Humankind’s “ordained place” is between animal and spirit, “just a little lower than the angels,” yet a little higher, the psalm implies, than the “sheep and oxen, yea, and the beasts of the field.” Adam and Eve are a curious mixture of earth and heaven, a balance of the humble and exalted, both frail and wondrous. The Jewish world-picture is clear about the earthiness of human origin. “Why,” asks David, “would God ‘visit’ the human creature”; after all, as David knows, “the Lord God formed man out of the dust of the ground” (Gen. 2:7). The name “Adam” itself comes from the Hebrew adamah, or ground. One midrash asks why “God created man on the sixth day and not earlier,” and its answer is, “to teach him the lesson of humility, for even the lowly insect, which was created on the fifth day, preceded man in the order of creation.” Psalm 8 expresses this dual nature strategically by asking “What is man .... ?” Positioned between the celestial beauty over which he has no power and the beasts in his care, the psalmist can only ask a humble, if not somewhat rhetorical, question. That the same God who fashioned the constellations with his “fingers” would not only “visit” a being made of dust, but also “crown him with glory and honor” is cause for great wonder.
But as the angels knew, humans would not stay “in place,” and would soon betray the glory that distinguished them in the grand, original scheme of things. After Adam and Eve reintroduce chaos into the world, the gift of “dominion” becomes troublesome. “Dominion” quickly degenerates into “domination,” and to an irrevocable link in history with crusades of political oppression and ecological disaster. There is no escaping the fact that for modern, ecologically-minded readers of the Bible, “dominion” calls up a consumptive, adversarial role with nature. The “bad” definitions of “dominion” seem to have become license for human arrogance and greed, with consequences far more extensive than dying coral reefs, smog alerts, and retreating wetlands can even begin to suggest. “Dominion” comes originally from the Latin “dominus,” “Lord” or “king.” In the original psalmic utterance, being granted “dominion” was part of being created imago Dei. Humankind would be “lord” in relation to “all things under his feet.” The original design of human lordship was to be a reflection of the Lord God. And human “dominion” would mirror the “Dominus Deus” whose divine power seeks the welfare of each created thing in its relation to the entire cosmic order. Unfortunately, “lordship” has also been corrupted in its associations with slavery, oppression, and human rights abuses. And “dominion” smacks of a decidedly feudal worldview sanctioned by interpretations of Genesis which lead to power for the benefit of an elite few, and oppression for the rest.

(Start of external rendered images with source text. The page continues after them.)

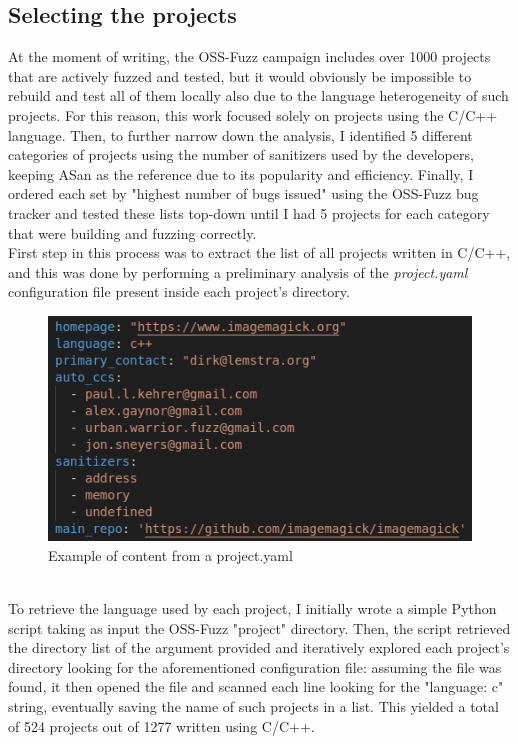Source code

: \subsection{Selecting the projects} \label{selection}
At the moment of writing, the OSS-Fuzz campaign includes over 1000 projects that are actively fuzzed and tested, but it would obviously be impossible to rebuild and test all of them locally also due to the language heterogeneity of such projects.
\newline
For this reason, this work focused solely on projects using the C/C++ language.
\newline
Then, to further narrow down the analysis, I identified 5 different categories of projects using the number of sanitizers used by the developers, keeping ASan as the reference due to its popularity and efficiency.
\newline
Finally, I ordered each set by "highest number of bugs issued" using the OSS-Fuzz bug tracker and tested these lists top-down until I had 5 projects for each category that were building and fuzzing correctly.
\ \\ \newline \newline
First step in this process was to extract the list of all projects written in C/C++, and this was done by performing a preliminary analysis of the \textit{project.yaml} configuration file present inside each project's directory.
\newline
\begin{figure}[h]
\centering
\includegraphics[scale=0.5]{foto/project_yaml.png}
\caption{Example of content from a project.yaml}
\label{fig:project_yaml}
\end{figure}
\ \\
To retrieve the language used by each project, I initially wrote a simple Python script taking as input the OSS-Fuzz "project" directory.
\newline
Then, the script retrieved the directory list of the argument provided and iteratively explored each project's directory looking for the aforementioned configuration file: assuming the file was found, it then opened the file and scanned each line looking for the "language: c" string, eventually saving the name of such projects in a list.
\newline \newline
This yielded a total of 524 projects out of 1277 written using C/C++.


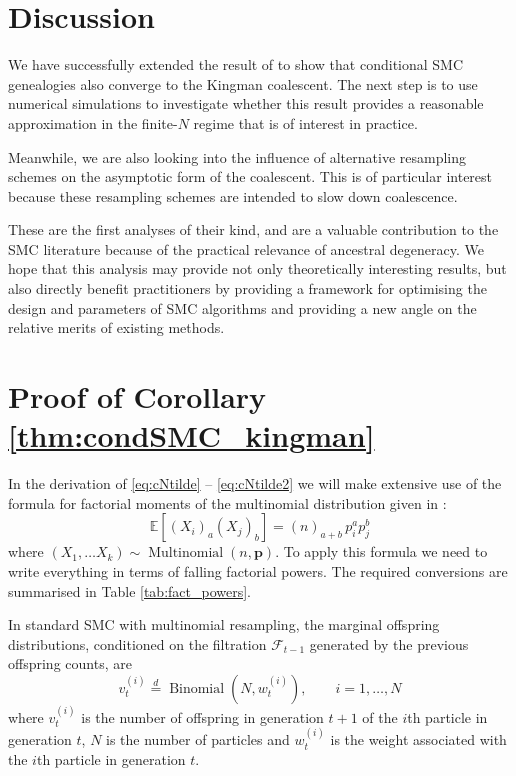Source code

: \documentclass[fleqn]{article}
\theoremstyle{definition}
\newcommand{\E}{\mathbb{E}}
\newcommand{\eqdist}{\overset{d}{=}}
\newcommand{\Mn}{\operatorname{Multinomial}}
\newcommand{\Bin}{\operatorname{Binomial}}
\newcommand{\F}{\mathcal{F}_{t-1}}
\newcommand{\vt}[2][t]{v_{#1}^{(#2)}}
\newcommand{\wt}[2][t]{w_{#1}^{(#2)}}
\begin{document}
\section{Discussion}\label{sec:discussion}
We have successfully extended the result of \citet{koskela2018} to show that conditional SMC genealogies also converge to the Kingman coalescent. The next step is to use numerical simulations to investigate whether this result provides a reasonable approximation in the finite-$N$ regime that is of interest in practice.

Meanwhile, we are also looking into the influence of alternative resampling schemes on the asymptotic form of the coalescent. This is of particular interest because these resampling schemes are intended to slow down coalescence.

These are the first analyses of their kind, and are a valuable contribution to the SMC literature because of the practical relevance of ancestral degeneracy. We hope that this analysis may provide not only theoretically interesting results, but also directly benefit practitioners by providing a framework for optimising the design and parameters of SMC algorithms and providing a new angle on the relative merits of existing methods.


\appendix
\section{Proof of Corollary \ref{thm:condSMC_kingman}}
In the derivation of \eqref{eq:cNtilde} -- \eqref{eq:cNtilde2} we will make extensive use of the formula for factorial moments of the multinomial distribution given in \citet[p.67]{mosimann1962}:
\begin{equation} \label{eq:mn_moments}
\E[(X_i)_a(X_j)_b] = (n)_{a+b}\, p_i^a p_j^b
\end{equation}
where $(X_1,\dots X_k) \sim \Mn(n, \mathbf{p})$.
To apply this formula we need to write everything in terms of falling factorial powers. The required conversions are summarised in Table \ref{tab:fact_powers}.

In standard SMC with multinomial resampling, the marginal offspring distributions, conditioned on the filtration $\F$ generated by the previous offspring counts, are
\begin{equation*}
\vt{i} \eqdist \Bin (N, \wt{i}), \qquad i=1,\dots,N
\end{equation*}
where $\vt{i}$ is the number of offspring in generation $t+1$ of the $i$th particle in generation $t$, $N$ is the number of particles and $\wt{i}$ is the weight associated with the $i$th particle in generation $t$.
\end{document}
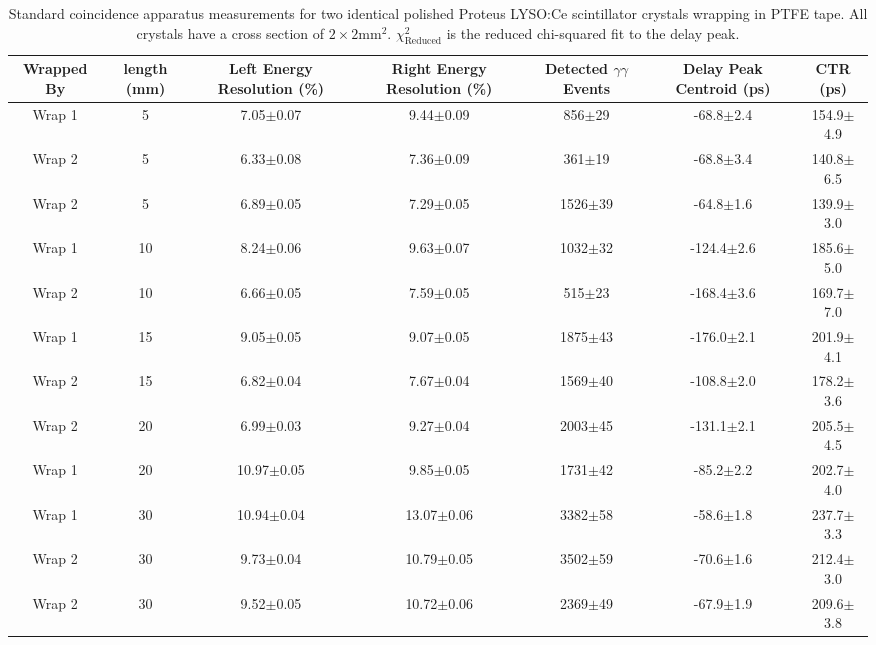 \begin{table}
\caption{\label{tab:standardctr} Standard coincidence apparatus measurements for two identical polished Proteus LYSO:Ce scintillator crystals wrapping in PTFE tape. All crystals have a cross section of $2\times2$mm$^2$. $\chi^2_\text{Reduced}$ is the reduced chi-squared fit to the delay peak.}
\begin{tabular}{ccccccc}
\hline
Wrapped By &  length (mm) & Left Energy Resolution (\%) & Right Energy Resolution (\%) & Detected $\gamma\gamma$ Events & Delay Peak Centroid (ps) & CTR (ps)\\
\hline
    Wrap 1 &      5 &   7.05$\pm$0.07 &   9.44$\pm$0.09 &   856$\pm$29 &   -68.8$\pm$2.4 &  154.9$\pm$4.9 \\
    Wrap 2 &      5 &   6.33$\pm$0.08 &   7.36$\pm$0.09 &   361$\pm$19 &   -68.8$\pm$3.4 &  140.8$\pm$6.5 \\
    Wrap 2 &      5 &   6.89$\pm$0.05 &   7.29$\pm$0.05 &  1526$\pm$39 &   -64.8$\pm$1.6 &  139.9$\pm$3.0 \\
    Wrap 1 &     10 &   8.24$\pm$0.06 &   9.63$\pm$0.07 &  1032$\pm$32 &  -124.4$\pm$2.6 &  185.6$\pm$5.0 \\
    Wrap 2 &     10 &   6.66$\pm$0.05 &   7.59$\pm$0.05 &   515$\pm$23 &  -168.4$\pm$3.6 &  169.7$\pm$7.0 \\
    Wrap 1 &     15 &   9.05$\pm$0.05 &   9.07$\pm$0.05 &  1875$\pm$43 &  -176.0$\pm$2.1 &  201.9$\pm$4.1 \\
    Wrap 2 &     15 &   6.82$\pm$0.04 &   7.67$\pm$0.04 &  1569$\pm$40 &  -108.8$\pm$2.0 &  178.2$\pm$3.6 \\
    Wrap 2 &     20 &   6.99$\pm$0.03 &   9.27$\pm$0.04 &  2003$\pm$45 &  -131.1$\pm$2.1 &  205.5$\pm$4.5 \\
    Wrap 1 &     20 &  10.97$\pm$0.05 &   9.85$\pm$0.05 &  1731$\pm$42 &   -85.2$\pm$2.2 &  202.7$\pm$4.0 \\
    Wrap 1 &     30 &  10.94$\pm$0.04 &  13.07$\pm$0.06 &  3382$\pm$58 &   -58.6$\pm$1.8 &  237.7$\pm$3.3 \\
    Wrap 2 &     30 &   9.73$\pm$0.04 &  10.79$\pm$0.05 &  3502$\pm$59 &   -70.6$\pm$1.6 &  212.4$\pm$3.0 \\
    Wrap 2 &     30 &   9.52$\pm$0.05 &  10.72$\pm$0.06 &  2369$\pm$49 &   -67.9$\pm$1.9 &  209.6$\pm$3.8 \\
\hline
\end{tabular}
\end{table}


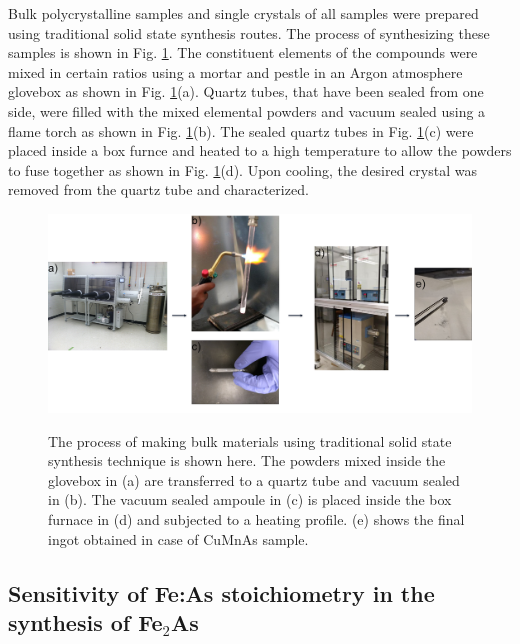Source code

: \documentclass[10pt,doublespacing,edeposit]{uiucthesis2020}
\begin{document}
\begin{mainmatter}


Bulk polycrystalline samples and single crystals of all samples were prepared using traditional solid state synthesis routes. The process of synthesizing these samples is shown in Fig. \ref{fig:synthesis_procedure}. The constituent elements of the compounds were mixed in certain ratios using a mortar and pestle in an Argon atmosphere glovebox as shown in Fig. \ref{fig:synthesis_procedure}(a). Quartz tubes, that have been sealed from one side, were filled with the mixed elemental powders and vacuum sealed using a flame torch as shown in Fig. \ref{fig:synthesis_procedure}(b). The sealed quartz tubes in Fig. \ref{fig:synthesis_procedure}(c) were placed inside a box furnce and heated to a high temperature to allow the powders to fuse together as shown in Fig. \ref{fig:synthesis_procedure}(d). Upon cooling, the desired crystal was removed from the quartz tube and characterized.

\begin{figure}
\centering\includegraphics[width=\columnwidth]{figures/ch3/synthesis_procedure.png} \\
\caption{\label{fig:synthesis_procedure}
The process of making bulk materials using traditional solid state synthesis technique is shown here. The powders mixed inside the glovebox in (a) are transferred to a quartz tube and vacuum sealed in (b). The vacuum sealed ampoule in (c) is placed inside the box furnace in (d) and subjected to a heating profile. (e) shows the final ingot obtained in case of CuMnAs sample.
}
\end{figure}



\subsection{Sensitivity of Fe:As stoichiometry in the synthesis of Fe$_2$As}


\end{mainmatter}
\end{document}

The cosmogonies of other ancient peoples offer quite a different relationship among divinity, humankind, and nature. According to the Australian Aboriginal creation story, the eternal ancestors slept beneath the surface of the earth, until they awoke and wandered the bare plain. As they journeyed, they found unfinished human beings, half-formed of animals or plants. It was the ancestors’ task to finish their making, and then return to sleep in the shape of a rock, hill, water-hole, or tree. The Aborigines believe, therefore, that every human being is a transformation of nature; thus each has an intimate allegiance to his or her “totem,” animal, plant, or rock. In Aboriginal cosmology, there is no higher or lower form, no vertical chain of descent from more divine to less.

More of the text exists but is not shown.